## Exercise goal
Although the records include pictures, the copy should not; write out exactly the lines from the first through the line with "# How to Upgrade Telerik UI for Blazor".

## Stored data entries
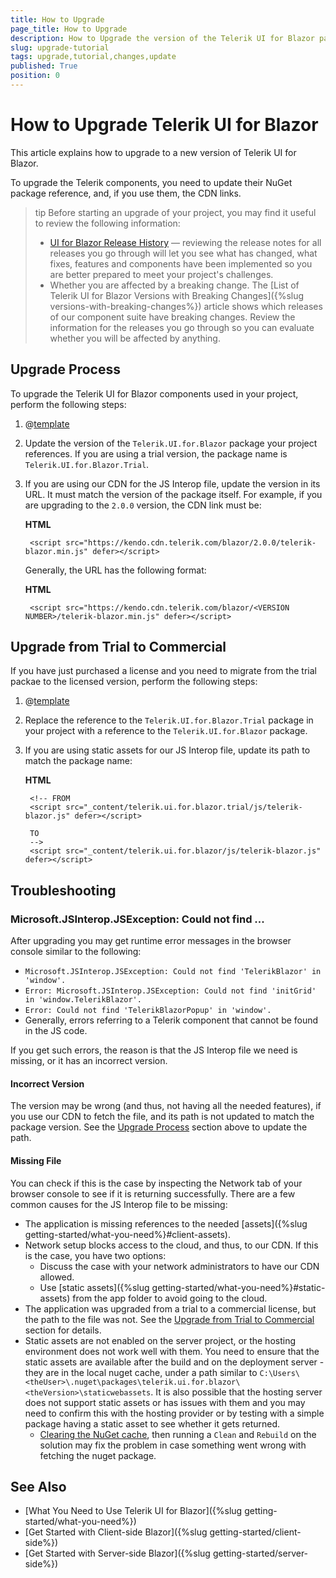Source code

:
 ```yaml
---
title: How to Upgrade
page_title: How to Upgrade
description: How to Upgrade the version of the Telerik UI for Blazor package
slug: upgrade-tutorial
tags: upgrade,tutorial,changes,update
published: True
position: 0
---
```


# How to Upgrade Telerik UI for Blazor

This article explains how to upgrade to a new version of Telerik UI for Blazor.

To upgrade the Telerik components, you need to update their NuGet package reference, and, if you use them, the CDN links.

>tip Before starting an upgrade of your project, you may find it useful to review the following information:
>
> * [UI for Blazor Release History](https://www.telerik.com/support/whats-new/blazor-ui/release-history) — reviewing the release notes for all releases you go through will let you see what has changed, what fixes, features and components have been implemented so you are better prepared to meet your project's challenges.
> * Whether you are affected by a breaking change. The [List of Telerik UI for Blazor Versions with Breaking Changes]({%slug versions-with-breaking-changes%}) article shows which releases of our component suite have breaking changes. Review the information for the releases you go through so you can evaluate whether you will be affected by anything.

## Upgrade Process

To upgrade the Telerik UI for Blazor components used in your project, perform the following steps:

1. @[template](/_contentTemplates/common/general-info.md#ensure-nuget-packge-for-upgrade)

1. Update the version of the `Telerik.UI.for.Blazor` package your project references. If you are using a trial version, the package name is `Telerik.UI.for.Blazor.Trial`.

1. If you are using our CDN for the JS Interop file, update the version in its URL. It must match the version of the package itself. For example, if you are upgrading to the `2.0.0` version, the CDN link must be:

    **HTML**
    
        <script src="https://kendo.cdn.telerik.com/blazor/2.0.0/telerik-blazor.min.js" defer></script>
        
    Generally, the URL has the following format:
    
    **HTML**
    
        <script src="https://kendo.cdn.telerik.com/blazor/<VERSION NUMBER>/telerik-blazor.min.js" defer></script>

## Upgrade from Trial to Commercial

If you have just purchased a license and you need to migrate from the trial packae to the licensed version, perform the following steps:

1. @[template](/_contentTemplates/common/general-info.md#ensure-nuget-packge-for-upgrade)

1. Replace the reference to the `Telerik.UI.for.Blazor.Trial` package in your project with a reference to the `Telerik.UI.for.Blazor` package.

1. If you are using static assets for our JS Interop file, update its path to match the package name:

    **HTML**
    
        <!-- FROM
        <script src="_content/telerik.ui.for.blazor.trial/js/telerik-blazor.js" defer></script>
        
        TO
        -->
        <script src="_content/telerik.ui.for.blazor/js/telerik-blazor.js" defer></script>

## Troubleshooting

### Microsoft.JSInterop.JSException: Could not find ...

After upgrading you may get runtime error messages in the browser console similar to the following:

* `Microsoft.JSInterop.JSException: Could not find 'TelerikBlazor' in 'window'.`
* `Error: Microsoft.JSInterop.JSException: Could not find 'initGrid' in 'window.TelerikBlazor'.`
* `Error: Could not find 'TelerikBlazorPopup' in 'window'.`
* Generally, errors referring to a Telerik component that cannot be found in the JS code.

If you get such errors, the reason is that the JS Interop file we need is missing, or it has an incorrect version.

#### Incorrect Version

The version may be wrong (and thus, not having all the needed features), if you use our CDN to fetch the file, and its path is not updated to match the package version. See the [Upgrade Process](#upgrade-process) section above to update the path.

#### Missing File

You can check if this is the case by inspecting the Network tab of your browser console to see if it is returning successfully. There are a few common causes for the JS Interop file to be missing:

* The application is missing references to the needed [assets]({%slug getting-started/what-you-need%}#client-assets).
* Network setup blocks access to the cloud, and thus, to our CDN. If this is the case, you have two options:
    * Discuss the case with your network administrators to have our CDN allowed.
    * Use [static assets]({%slug getting-started/what-you-need%}#static-assets) from the app folder to avoid going to the cloud.
* The application was upgraded from a trial to a commercial license, but the path to the file was not. See the [Upgrade from Trial to Commercial](#upgrade-from-trial-to-commercial) section for details.
* Static assets are not enabled on the server project, or the hosting environment does not work well with them. You need to ensure that the static assets are available after the build and on the deployment server - they are in the local nuget cache, under a path similar to `C:\Users\<theUser>\.nuget\packages\telerik.ui.for.blazor\<theVersion>\staticwebassets`. It is also possible that the hosting server does not support static assets or has issues with them and you may need to confirm this with the hosting provider or by testing with a simple package having a static asset to see whether it gets returned.
    * [Clearing the NuGet cache](https://docs.microsoft.com/en-us/nuget/consume-packages/managing-the-global-packages-and-cache-folders#clearing-local-folders), then running a `Clean` and `Rebuild` on the solution may fix the problem in case something went wrong with fetching the nuget package.


## See Also

* [What You Need to Use Telerik UI for Blazor]({%slug getting-started/what-you-need%})
* [Get Started with Client-side Blazor]({%slug getting-started/client-side%})
* [Get Started with Server-side Blazor]({%slug getting-started/server-side%})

## Response
Source code

:
 ```yaml
---
title: How to Upgrade
page_title: How to Upgrade
description: How to Upgrade the version of the Telerik UI for Blazor package
slug: upgrade-tutorial
tags: upgrade,tutorial,changes,update
published: True
position: 0
---
```


# How to Upgrade Telerik UI for Blazor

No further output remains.